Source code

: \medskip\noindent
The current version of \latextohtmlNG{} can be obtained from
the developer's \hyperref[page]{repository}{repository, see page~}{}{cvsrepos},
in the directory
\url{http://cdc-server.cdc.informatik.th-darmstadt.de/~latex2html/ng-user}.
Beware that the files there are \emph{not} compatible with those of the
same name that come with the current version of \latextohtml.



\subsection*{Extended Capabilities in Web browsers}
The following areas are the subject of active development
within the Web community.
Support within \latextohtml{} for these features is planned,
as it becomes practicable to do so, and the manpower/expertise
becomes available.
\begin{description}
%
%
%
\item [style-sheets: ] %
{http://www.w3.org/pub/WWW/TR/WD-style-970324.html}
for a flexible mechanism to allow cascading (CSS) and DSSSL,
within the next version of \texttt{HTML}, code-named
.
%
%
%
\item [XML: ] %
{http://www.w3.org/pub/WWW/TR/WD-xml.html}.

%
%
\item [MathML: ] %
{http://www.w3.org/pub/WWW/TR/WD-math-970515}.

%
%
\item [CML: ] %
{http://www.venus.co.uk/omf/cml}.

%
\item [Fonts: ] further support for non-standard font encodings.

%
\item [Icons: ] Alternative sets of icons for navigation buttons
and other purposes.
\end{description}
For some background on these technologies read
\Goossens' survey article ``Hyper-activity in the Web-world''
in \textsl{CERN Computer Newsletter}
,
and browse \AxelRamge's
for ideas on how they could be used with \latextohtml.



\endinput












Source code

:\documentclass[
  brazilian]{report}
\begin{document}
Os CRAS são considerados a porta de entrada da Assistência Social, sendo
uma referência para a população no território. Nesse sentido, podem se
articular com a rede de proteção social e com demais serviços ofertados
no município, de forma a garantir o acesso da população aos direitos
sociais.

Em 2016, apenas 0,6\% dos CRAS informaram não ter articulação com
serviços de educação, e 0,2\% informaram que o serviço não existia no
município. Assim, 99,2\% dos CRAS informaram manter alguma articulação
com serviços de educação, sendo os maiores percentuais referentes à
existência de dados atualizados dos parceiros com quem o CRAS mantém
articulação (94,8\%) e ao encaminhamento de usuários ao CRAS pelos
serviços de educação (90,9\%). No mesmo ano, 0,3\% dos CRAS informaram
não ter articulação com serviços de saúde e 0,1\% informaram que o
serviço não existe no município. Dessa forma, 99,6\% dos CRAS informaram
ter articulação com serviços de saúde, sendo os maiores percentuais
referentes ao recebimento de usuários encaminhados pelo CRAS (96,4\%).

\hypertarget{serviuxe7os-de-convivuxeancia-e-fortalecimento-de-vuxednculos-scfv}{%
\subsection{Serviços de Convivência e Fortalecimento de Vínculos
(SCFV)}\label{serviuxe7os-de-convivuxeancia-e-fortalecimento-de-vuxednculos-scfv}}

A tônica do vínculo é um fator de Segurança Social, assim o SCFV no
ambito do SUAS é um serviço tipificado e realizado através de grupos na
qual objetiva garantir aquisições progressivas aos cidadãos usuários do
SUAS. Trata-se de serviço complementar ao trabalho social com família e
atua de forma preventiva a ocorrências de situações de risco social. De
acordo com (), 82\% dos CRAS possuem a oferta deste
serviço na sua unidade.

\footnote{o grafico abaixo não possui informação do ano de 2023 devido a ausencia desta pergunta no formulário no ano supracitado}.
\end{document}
---
Task
The answer should be an exact reproduction of all the entries.

Result for this exercise
Source code

: \medskip\noindent
The current version of \latextohtmlNG{} can be obtained from
the developer's \hyperref[page]{repository}{repository, see page~}{}{cvsrepos},
in the directory
\url{http://cdc-server.cdc.informatik.th-darmstadt.de/~latex2html/ng-user}.
Beware that the files there are \emph{not} compatible with those of the
same name that come with the current version of \latextohtml.



\subsection*{Extended Capabilities in Web browsers}
The following areas are the subject of active development
within the Web community.
Support within \latextohtml{} for these features is planned,
as it becomes practicable to do so, and the manpower/expertise
becomes available.
\begin{description}
%
%
%
\item [style-sheets: ] %
{http://www.w3.org/pub/WWW/TR/WD-style-970324.html}
for a flexible mechanism to allow cascading (CSS) and DSSSL,
within the next version of \texttt{HTML}, code-named
.
%
%
%
\item [XML: ] %
{http://www.w3.org/pub/WWW/TR/WD-xml.html}.

%
%
\item [MathML: ] %
{http://www.w3.org/pub/WWW/TR/WD-math-970515}.

%
%
\item [CML: ] %
{http://www.venus.co.uk/omf/cml}.

%
\item [Fonts: ] further support for non-standard font encodings.

%
\item [Icons: ] Alternative sets of icons for navigation buttons
and other purposes.
\end{description}
For some background on these technologies read
\Goossens' survey article ``Hyper-activity in the Web-world''
in \textsl{CERN Computer Newsletter}
,
and browse \AxelRamge's
for ideas on how they could be used with \latextohtml.



\endinput












Source code

:\documentclass[
  brazilian]{report}
\begin{document}
Os CRAS são considerados a porta de entrada da Assistência Social, sendo
uma referência para a população no território. Nesse sentido, podem se
articular com a rede de proteção social e com demais serviços ofertados
no município, de forma a garantir o acesso da população aos direitos
sociais.

Em 2016, apenas 0,6\% dos CRAS informaram não ter articulação com
serviços de educação, e 0,2\% informaram que o serviço não existia no
município. Assim, 99,2\% dos CRAS informaram manter alguma articulação
com serviços de educação, sendo os maiores percentuais referentes à
existência de dados atualizados dos parceiros com quem o CRAS mantém
articulação (94,8\%) e ao encaminhamento de usuários ao CRAS pelos
serviços de educação (90,9\%). No mesmo ano, 0,3\% dos CRAS informaram
não ter articulação com serviços de saúde e 0,1\% informaram que o
serviço não existe no município. Dessa forma, 99,6\% dos CRAS informaram
ter articulação com serviços de saúde, sendo os maiores percentuais
referentes ao recebimento de usuários encaminhados pelo CRAS (96,4\%).

\hypertarget{serviuxe7os-de-convivuxeancia-e-fortalecimento-de-vuxednculos-scfv}{%
\subsection{Serviços de Convivência e Fortalecimento de Vínculos
(SCFV)}\label{serviuxe7os-de-convivuxeancia-e-fortalecimento-de-vuxednculos-scfv}}

A tônica do vínculo é um fator de Segurança Social, assim o SCFV no
ambito do SUAS é um serviço tipificado e realizado através de grupos na
qual objetiva garantir aquisições progressivas aos cidadãos usuários do
SUAS. Trata-se de serviço complementar ao trabalho social com família e
atua de forma preventiva a ocorrências de situações de risco social. De
acordo com (), 82\% dos CRAS possuem a oferta deste
serviço na sua unidade.

\footnote{o grafico abaixo não possui informação do ano de 2023 devido a ausencia desta pergunta no formulário no ano supracitado}.
\end{document}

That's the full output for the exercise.